**EXTRACTED MATERIAL**
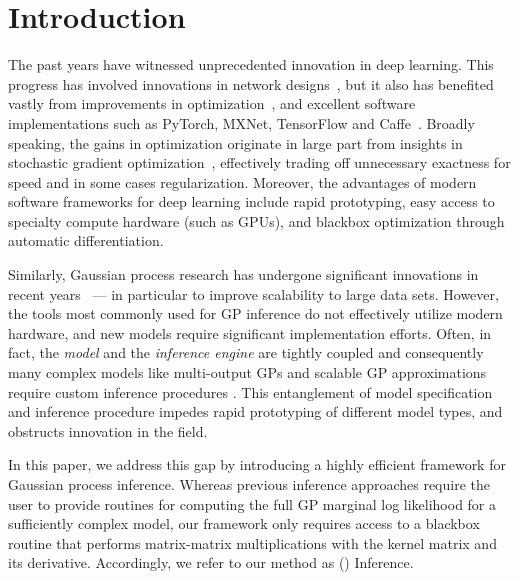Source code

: \section{Introduction}
The past years have witnessed unprecedented innovation in deep learning. This progress has involved innovations in network designs~\cite{alexnet,hahnloser2000digital,he2016deep,huang2017densely,batchnorm}, but it also has benefited vastly from improvements in optimization~\cite{bottou2010large}, and excellent software implementations such as PyTorch, MXNet, TensorFlow and Caffe~\cite{paszke2017automatic,chen2015mxnet,abadi2016tensorflow,jia2014caffe}. Broadly speaking, the gains in optimization originate in large part from insights in stochastic gradient optimization~\citep{bottou2010large, krizhevsky2012imagenet, chaudhari2016entropy, hochreiter1997flat, keskar2016large, izmailov2018averaging}, effectively trading off unnecessary exactness for speed and in some cases regularization. Moreover, the advantages of modern software frameworks for deep learning include rapid prototyping, easy access to specialty compute hardware (such as GPUs), and blackbox optimization through automatic differentiation.

Similarly, Gaussian process research has undergone significant innovations in recent years~\cite{titsias2009variational,hensman2013gaussian,wilson2014thesis,wilson2015kernel,wilson2015thoughts,cunningham2008fast} --- in particular to improve scalability to large data sets. However,
the tools most commonly used for GP inference do not effectively utilize modern hardware, and new models require significant implementation efforts. Often, in fact, the \emph{model} and the \emph{inference engine} are tightly coupled and consequently many complex models like multi-output GPs and scalable GP approximations require custom inference procedures \cite{hensman2015scalable,bonilla2008multi}. This entanglement of model specification and inference procedure impedes rapid prototyping of different model types, and obstructs innovation in the field.

In this paper, we address this gap by introducing a highly efficient framework for Gaussian process inference.
Whereas previous inference approaches require the user to provide routines for computing the full GP marginal log likelihood for a sufficiently complex model,
our framework only requires access to a blackbox routine that performs matrix-matrix multiplications with the kernel matrix and its derivative.
Accordingly, we refer to our method as \mmfullname{} (\mmacro{}) Inference.

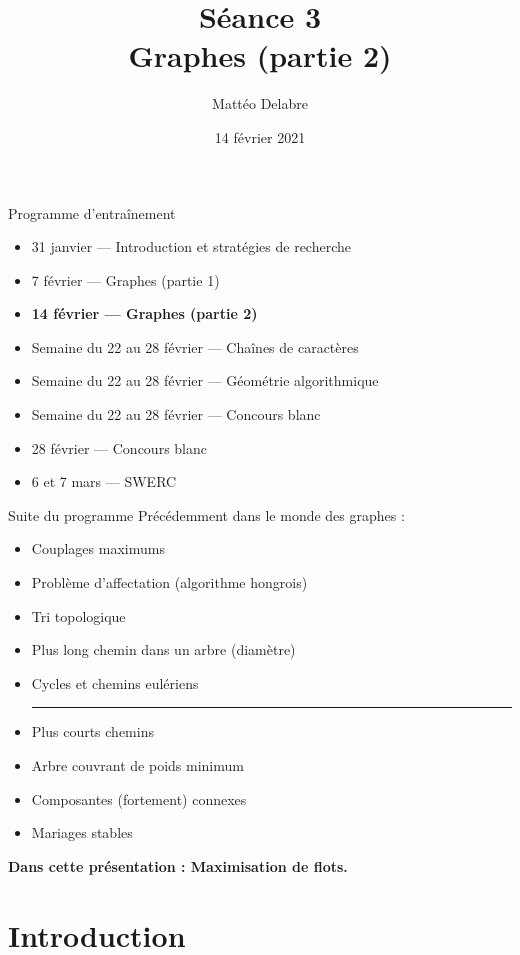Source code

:\documentclass{main}
\title{\textbf{Séance 3}\\Graphes (partie 2)}
\institute{Université de Montpellier}
\author{Mattéo Delabre}
\date{14 février 2021}
\begin{document}
\begin{frame}{Programme d’entraînement}
    \begin{itemize}
        \item 31 janvier --- Introduction et stratégies de recherche
        \item 7 février --- Graphes (partie 1)
        \item \textbf{14 février --- Graphes (partie 2)}
        \item Semaine du 22 au 28 février --- Chaînes de caractères
        \item Semaine du 22 au 28 février --- Géométrie algorithmique
        \item Semaine du 22 au 28 février --- Concours blanc
        \item 28 février --- Concours blanc
        \item 6 et 7 mars --- SWERC
    \end{itemize}
\end{frame}

\maketitle

\begin{frame}{Suite du programme}
    Précédemment dans le monde des graphes :\begin{itemize}
        \item Couplages maximums
        \item Problème d’affectation (algorithme hongrois)
        \item Tri topologique
        \item Plus long chemin dans un arbre (diamètre)
        \item Cycles et chemins eulériens
        \vspace{8pt}
        \hrule
        \vspace{8pt}
        \item Plus courts chemins
        \item Arbre couvrant de poids minimum
        \item Composantes (fortement) connexes
        \item Mariages stables
    \end{itemize}
    
    \textbf{Dans cette présentation : Maximisation de flots.}
\end{frame}

\section{Introduction}
\maketoc
\end{document}
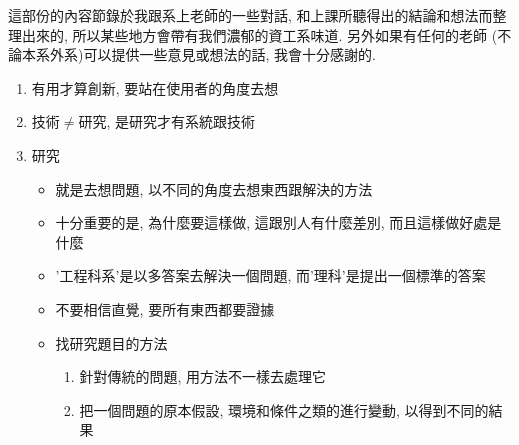 

這部份的內容節錄於我跟系上老師的一些對話, 和上課所聽得出的結論和想法而整理出來的, 所以某些地方會帶有我們濃郁的資工系味道. 另外如果有任何的老師 (不論本系外系)可以提供一些意見或想法的話, 我會十分感謝的.


\begin{enumerate}
  \item
  {
    有用才算創新, 要站在使用者的角度去想
  } %

  \item
  {
    技術$\neq$研究, 是研究才有系統跟技術
  } %

  \item
  {
    研究
    \begin{itemize}
      \item
      {
        就是去想問題, 以不同的角度去想東西跟解決的方法
      } %

      \item
      {
        十分重要的是, 為什麼要這樣做, 這跟別人有什麼差別, 而且這樣做好處是什麼
      } %

      \item
      {
        '工程科系'是以多答案去解決一個問題, 而'理科'是提出一個標準的答案
      } %

      \item
      {
        不要相信直覺, 要所有東西都要證據
      } %

      \item
      {
        找研究題目的方法
      } %

      \begin{enumerate}
        \item
        {
          針對傳統的問題, 用方法不一樣去處理它
        } %

        \item
        {
          把一個問題的原本假設, 環境和條件之類的進行變動, 以得到不同的結果
        } %
      \end{enumerate}
    \end{itemize}
  } %


\end{enumerate}
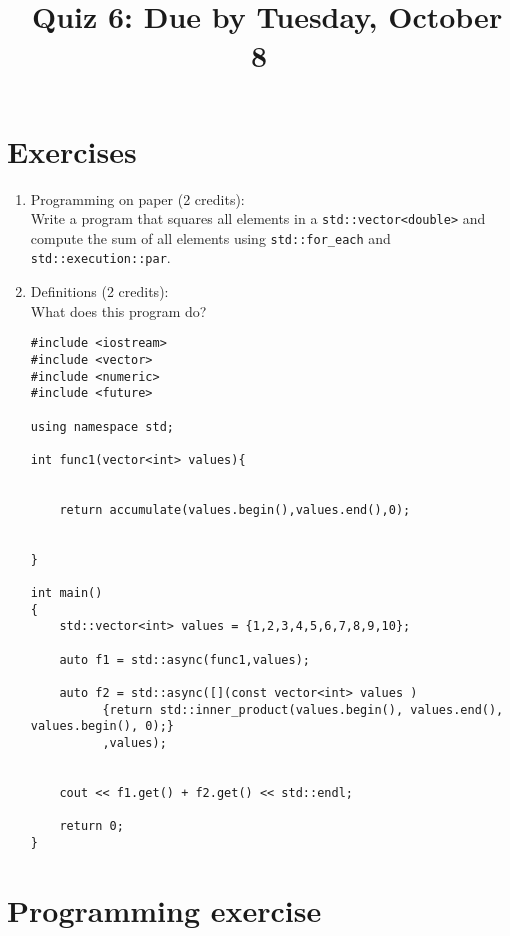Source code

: \documentclass[11pt]{article}
\begin{document}
\title{\coursename~Quiz 6: Due by Tuesday, October 8}
\date{}
\maketitle

\medskip


\section*{Exercises}

\begin{enumerate}
\item Programming on paper (2 credits): \\
Write a program that squares all elements in a \lstinline|std::vector<double>| and compute the sum of all elements using \lstinline|std::for_each| and \lstinline|std::execution::par|.


\item Definitions (2 credits): \\
What does this program do?
\begin{lstlisting}
#include <iostream>
#include <vector>
#include <numeric>
#include <future>

using namespace std;

int func1(vector<int> values){
    
    
    return accumulate(values.begin(),values.end(),0);
    
    
}

int main()
{
    std::vector<int> values = {1,2,3,4,5,6,7,8,9,10};
    
    auto f1 = std::async(func1,values);
    
    auto f2 = std::async([](const vector<int> values )
          {return std::inner_product(values.begin(), values.end(), values.begin(), 0);}
          ,values);
    
    
    cout << f1.get() + f2.get() << std::endl;

    return 0;
}
\end{lstlisting}


\end{enumerate}

\section*{Programming exercise}
\end{document}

**TASK DETAILS**
Read the entries above and find each line holding the word "values". Copy it out.

**TASK OUTPUT**
int func1(vector<int> values){
    return accumulate(values.begin(),values.end(),0);
    std::vector<int> values = {1,2,3,4,5,6,7,8,9,10};
    auto f1 = std::async(func1,values);
    auto f2 = std::async([](const vector<int> values )
          {return std::inner_product(values.begin(), values.end(), values.begin(), 0);}
          ,values);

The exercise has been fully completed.